Chronique : Rencontre inattendue du côté de Calais
“Ce matin, trois migrants se sont noyés au large des côtes françaises, près de Calais, alors qu’ils tentaient de traverser la Manche. Leur bateau a chaviré un peu après huit heures ce matin.” Accompagné du jingle qui annonce la prochaine nouvelle, j’ai soudain une grosse boule au ventre. Une image me reste en mémoire depuis hier soir, et elle me revient brusquement en pleine figure …
Texte : Jelle Verstaen
Un peu plus de 24 heures plus tôt, en pleine nuit, je roule sur une route au sud de Calais pour un reportage moto. Le romantique que je suis a réglé son réveil à quatre heures et demie du matin, mais a fait une légère erreur de calcul – le petit café prévu au lever du soleil du côté du Cap Blanc-Nez ne se fera pas à 5 heures et demie du matin comme prévu. C’est donc presque à l’aveuglette que je me dirige vers la D940, une départementale non éclairée et complètement déserte, qui longe la Côte d’Opale. De Sangatte, en passant par Escalles, jusqu’à Wissant, Audresselles vers Wimereux. Une partie incroyablement belle du littoral Nord-Ouest de la France. Enfin, si vous pouvez le voir, bien sûr…
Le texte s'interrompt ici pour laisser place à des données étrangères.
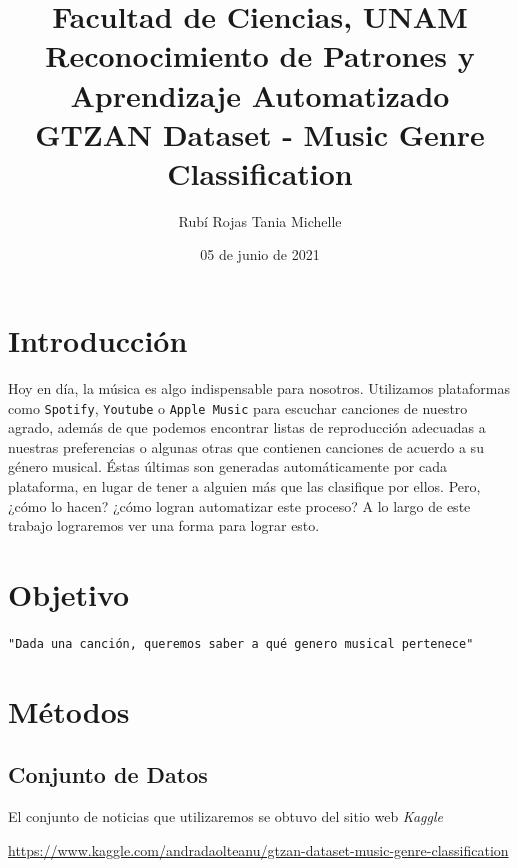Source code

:\documentclass[letterpaper,11pt]{article}
\title{Facultad de Ciencias, UNAM \\ 
       Reconocimiento de Patrones y Aprendizaje Automatizado \\ 
       GTZAN Dataset - Music Genre Classification}
\author{Rubí Rojas Tania Michelle}
\date{05 de junio de 2021}
\begin{document}
\maketitle

\section{Introducción}
Hoy en día, la música es algo indispensable para nosotros. Utilizamos 
plataformas como \texttt{Spotify}, \texttt{Youtube} o \texttt{Apple Music} 
para escuchar canciones de nuestro agrado, además de que podemos encontrar 
listas de reproducción adecuadas a nuestras preferencias o algunas otras que 
contienen canciones de acuerdo a su género musical. Éstas últimas son 
generadas automáticamente por cada plataforma, en lugar de tener a alguien 
más que las clasifique por ellos. Pero, ¿cómo lo hacen? ¿cómo logran 
automatizar este proceso? A lo largo de este trabajo lograremos ver una forma 
para lograr esto.

\section{Objetivo}
\begin{center}
    \texttt{"Dada una canción, queremos saber a qué genero musical pertenece"}
\end{center}

\section{Métodos}
\subsection{Conjunto de Datos}
El conjunto de noticias que utilizaremos se obtuvo del sitio web \textit{Kaggle}
\begin{center}
    \url{https://www.kaggle.com/andradaolteanu/gtzan-dataset-music-genre-classification}
\end{center}
\end{document}
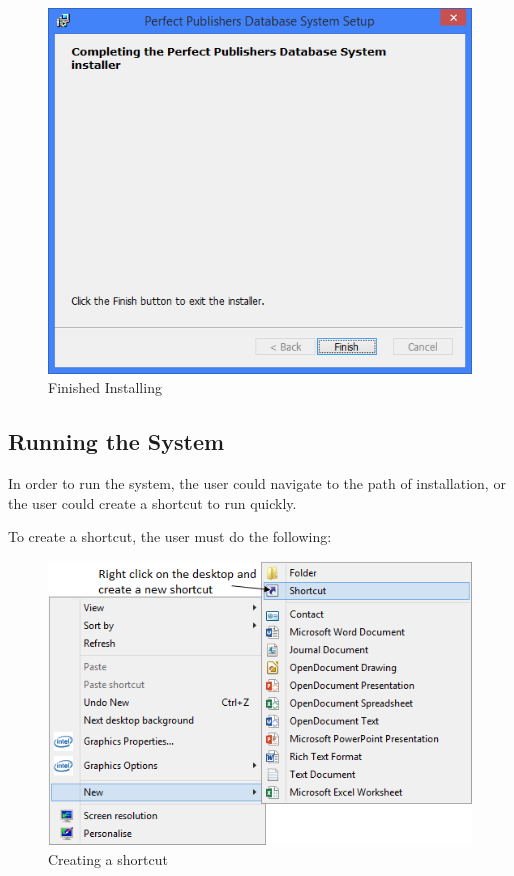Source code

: \begin{figure}[H]
    \includegraphics[width=\textwidth]{./Manual/Installation/Installed.png}
    \caption{Finished Installing}
\end{figure}


\subsection{Running the System}

In order to run the system, the user could navigate to the path of installation, or the user could create a shortcut to run quickly.

To create a shortcut, the user must do the following:

\begin{figure}[H]
    \includegraphics[width=\textwidth]{./Manual/Installation/Shortcut.png}
    \caption{Creating a shortcut}
\end{figure}

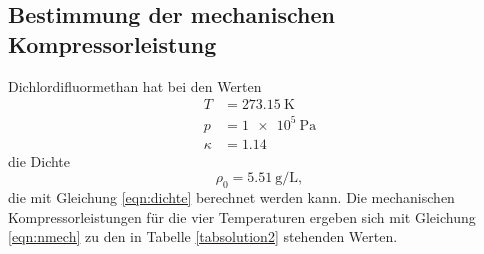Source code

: \subsection{Bestimmung der mechanischen Kompressorleistung}
Dichlordifluormethan hat bei den Werten
\begin{align*}
    T &= \SI{273.15}{\kelvin} \\
    p &= \SI{1e5}{\pascal} \\
    \kappa &= \num{1.14}
\end{align*}
die Dichte 
\begin{equation*}
    \rho_0 = \SI{5.51}{\gram\per\liter},
\end{equation*}
die mit Gleichung \eqref{eqn:dichte} berechnet werden kann.
Die mechanischen Kompressorleistungen für die vier Temperaturen
ergeben sich mit Gleichung \eqref{eqn:nmech}
zu den in Tabelle \ref{tabsolution2} stehenden Werten.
Il fait nuit noire à cette heure-ci. L’air marin en provenance de la plage s’engouffre dans mon casque, tandis que je me fie entièrement à la réflexion du marquage au sol pour ne pas terminer avec ma Honda dans le sable qui borde la route. Focus. L’interrupteur des feux de route de ma moto d’essai ne fonctionne plus, si bien que le monde apparaît à peine à dix mètres devant mon nez, pour disparaître immédiatement derrière moi, dans l’obscurité.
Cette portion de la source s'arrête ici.